TQB: Teacher Quality Bulletin

What training for a marathon can teach us about clinical practice for teachers

See all posts
Some of you may already know this, but I identify as a runner. I love it. Okay, I hate it sometimes, too, and I am not very fast, but there's something about lacing up my shoes and setting out in the open air under my own bipedal power that invigorates me.

Many years ago, I decided to run the Marine Corps Marathon in Washington, D.C., which required heavy preparation to run the 26.2 miles. I joined with other runners who secured coaches and trainers to help us accomplish our goal: a coordinator of training runs, a highly skilled coach to model good technique and offer individualized feedback to help us improve, and lots of time on the road. My training was successful only because each person brought their expertise to coordinate a high-quality program that simulated what I would face on race day.
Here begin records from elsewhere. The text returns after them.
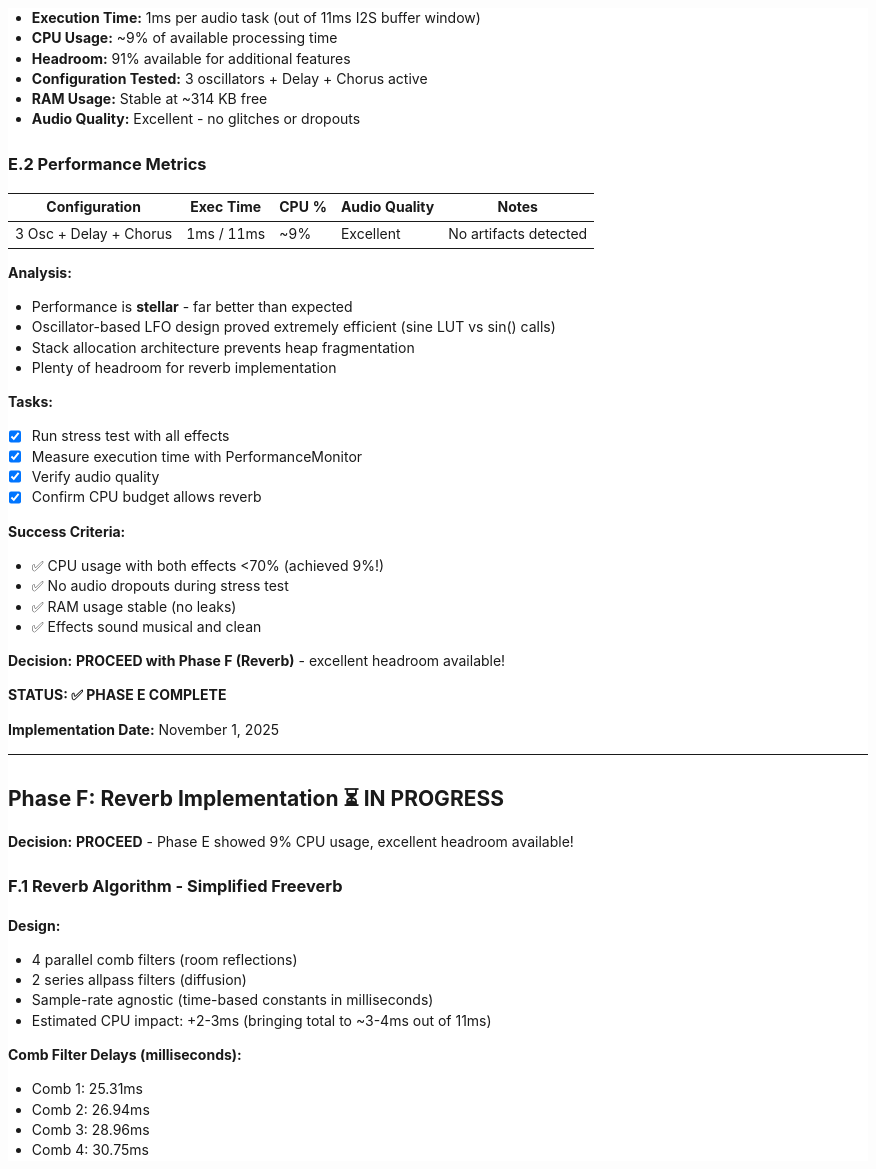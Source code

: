 - **Execution Time:** 1ms per audio task (out of 11ms I2S buffer window)
- **CPU Usage:** ~9% of available processing time
- **Headroom:** 91% available for additional features
- **Configuration Tested:** 3 oscillators + Delay + Chorus active
- **RAM Usage:** Stable at ~314 KB free
- **Audio Quality:** Excellent - no glitches or dropouts

### E.2 Performance Metrics

| Configuration | Exec Time | CPU % | Audio Quality | Notes |
|---------------|-----------|-------|---------------|-------|
| 3 Osc + Delay + Chorus | 1ms / 11ms | ~9% | Excellent | No artifacts detected |

**Analysis:**
- Performance is **stellar** - far better than expected
- Oscillator-based LFO design proved extremely efficient (sine LUT vs sin() calls)
- Stack allocation architecture prevents heap fragmentation
- Plenty of headroom for reverb implementation

**Tasks:**
- [x] Run stress test with all effects
- [x] Measure execution time with PerformanceMonitor
- [x] Verify audio quality
- [x] Confirm CPU budget allows reverb

**Success Criteria:**
- ✅ CPU usage with both effects <70% (achieved 9%!)
- ✅ No audio dropouts during stress test
- ✅ RAM usage stable (no leaks)
- ✅ Effects sound musical and clean

**Decision:** **PROCEED with Phase F (Reverb)** - excellent headroom available!

**STATUS: ✅ PHASE E COMPLETE**

**Implementation Date:** November 1, 2025

---

## Phase F: Reverb Implementation ⏳ IN PROGRESS

**Decision:** **PROCEED** - Phase E showed 9% CPU usage, excellent headroom available!

### F.1 Reverb Algorithm - Simplified Freeverb

**Design:**
- 4 parallel comb filters (room reflections)
- 2 series allpass filters (diffusion)
- Sample-rate agnostic (time-based constants in milliseconds)
- Estimated CPU impact: +2-3ms (bringing total to ~3-4ms out of 11ms)

**Comb Filter Delays (milliseconds):**
- Comb 1: 25.31ms
- Comb 2: 26.94ms
- Comb 3: 28.96ms
- Comb 4: 30.75ms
It's the same for aspiring teachers. Teacher preparation isn't a sprint; it's a marathon. And just like preparing for a long race, it requires well-planned practice, feedback, and the guidance of experts who facilitate a great clinical practice experience that prepares every teacher for the realities of the classroom.

Unfortunately, many new teachers report that they felt completely unprepared for the classroom—for behavioral challenges, for pivoting when a lesson goes awry, for teaching multilingual learners, for implementing the curriculum. Quite often, this is a result of new teachers not having enough high-quality, hands-on practice.

When teachers' clinical practice experiences are not strong, their students lose out on learning, while the new teachers struggle to learn on the job. Students of color and students living in poverty bear the brunt of that loss, as they are persistently assigned to brand new teachers at higher rates than white students and more affluent students.

It doesn't have to be this way. The research shows us that strong clinical practice experiences can yield first-year teachers who are as effective as teachers in their second or third year in the classroom—and they are more likely to stay longer in the classroom. Strong clinical practice experiences can also contribute to diversifying the teacher pipeline and to retaining teachers of color.

Last week, NCTQ published a new Clinical Practice Framework to help teacher prep programs, school districts, and state leaders build strong clinical practice experiences for aspiring teachers. The framework is based on a review of the research, input from experts in the field, and extensive outreach with leaders in teacher prep programs and districts. We also took care to define what we mean by clinical practice, since the structure varies widely and some prep programs use terms (such as "residency") that suggest a greater level of preparation than they actually offer.

In the framework, NCTQ distills the six focus areas of clinical practice backed by research and the field as the most important for building a quality clinical practice experience:

  1. Strong district–prep program partnerships
  2. Student teacher–cooperating teacher matches
  3. Cooperating teacher and program supervisor training
  4. Student teacher placement sites
  5. Student teacher skill development
  6. Data and outcomes
We outline why each focus area matters, what the field says (and sometimes, it's contradictory), and actions for prep programs, districts, and states. Well-structured clinical practice depends on effective partnership among these core actors, each of whom has a specific role to play. The framework can help core actors identify the aspects of their clinical practice programs that are already aligned with the evidence and illuminate opportunities to improve. Just think: By investing in strong clinical practice, we could accelerate first-year teachers' growth and positive results by one year—or in some cases, two!

This summer, NCTQ will release a clinical practice action guide, a companion to the framework that will describe case studies of teacher prep programs, school districts, and states when they are effectively enacting the focus areas and provide resources to help others follow in their footsteps. If you would like to share your practices with NCTQ to be considered for a feature in the Clinical Practice Action Guide, please reach out to me (heather.peske@nctq.org).

Like running a marathon, teaching can be very challenging, and it is most rewarding when you are prepared to do it well. Aspiring teachers need high-quality practice experiences in real classrooms, with the support of effective cooperating teachers to guide them. This kind of practice needs to be well-considered, well-organized, and well-executed by teacher prep programs, school districts, and state leaders. NCTQ's Clinical Practice Framework offers these leaders the frame they need to build a great clinical practice experience for teachers and sets them up for a successful, long-term run in our public schools.